ASSIGNMENT ▸ Please copy each line of the listing below in which the word "https" appears.

EXCERPTED DATA ▸

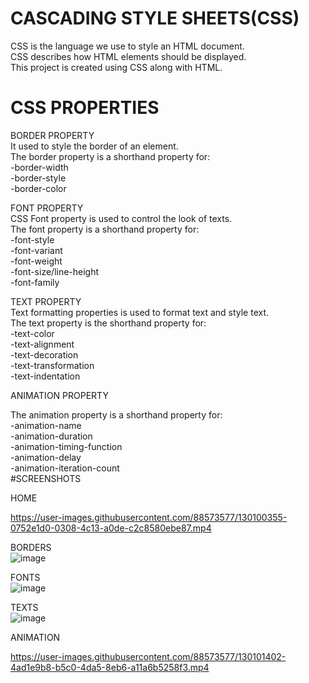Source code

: # CASCADING STYLE SHEETS(CSS)<br>
CSS is the language we use to style an HTML document.<br>
CSS describes how HTML elements should be displayed.<br>
This project is created using CSS along with HTML.<br>

# CSS PROPERTIES<br>

BORDER PROPERTY<br>
It used to style the border of an element.<br>
The border property is a shorthand property for:<br>
-border-width <br>
-border-style <br>
-border-color <br>

FONT PROPERTY<BR>
CSS Font property is used to control the look of texts.<br>
The font property is a shorthand property for:<br>
-font-style <br>
-font-variant <br>
-font-weight <br>
-font-size/line-height <br>
-font-family <br>
  
TEXT PROPERTY<br>
Text formatting properties is used to format text and style text.   
The text property is the shorthand property for:<br>
-text-color <br>
-text-alignment <br>
-text-decoration <br>
-text-transformation <br>
-text-indentation <br>

ANIMATION PROPERTY <br>
  
The animation property is a shorthand property for:<br>
-animation-name<br>
-animation-duration<br>
-animation-timing-function<br>
-animation-delay<br>
-animation-iteration-count<br>
  #SCREENSHOTS<BR>
  
  HOME<BR>
  
  https://user-images.githubusercontent.com/88573577/130100355-0752e1d0-0308-4c13-a0de-c2c8580ebe87.mp4

  BORDERS<BR>
  ![image](https://user-images.githubusercontent.com/88573577/130047223-dbc80cd6-4d2f-48b1-b1c9-8794752580d0.png)
  
  FONTS<br>
  ![image](https://user-images.githubusercontent.com/88573577/130047313-b846a339-75a9-4f3e-93b9-8af99c52f533.png)

  TEXTS<br>
  ![image](https://user-images.githubusercontent.com/88573577/130047414-a9cefbf1-8df7-45d5-8cf1-5edaca3e2ac1.png)

  ANIMATION<br>
  
  https://user-images.githubusercontent.com/88573577/130101402-4ad1e9b8-b5c0-4da5-8eb6-a11a6b5258f3.mp4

OUTPUT FOR THIS EXERCISE ▸
  https://user-images.githubusercontent.com/88573577/130100355-0752e1d0-0308-4c13-a0de-c2c8580ebe87.mp4
  ![image](https://user-images.githubusercontent.com/88573577/130047223-dbc80cd6-4d2f-48b1-b1c9-8794752580d0.png)
  ![image](https://user-images.githubusercontent.com/88573577/130047313-b846a339-75a9-4f3e-93b9-8af99c52f533.png)
  ![image](https://user-images.githubusercontent.com/88573577/130047414-a9cefbf1-8df7-45d5-8cf1-5edaca3e2ac1.png)
  https://user-images.githubusercontent.com/88573577/130101402-4ad1e9b8-b5c0-4da5-8eb6-a11a6b5258f3.mp4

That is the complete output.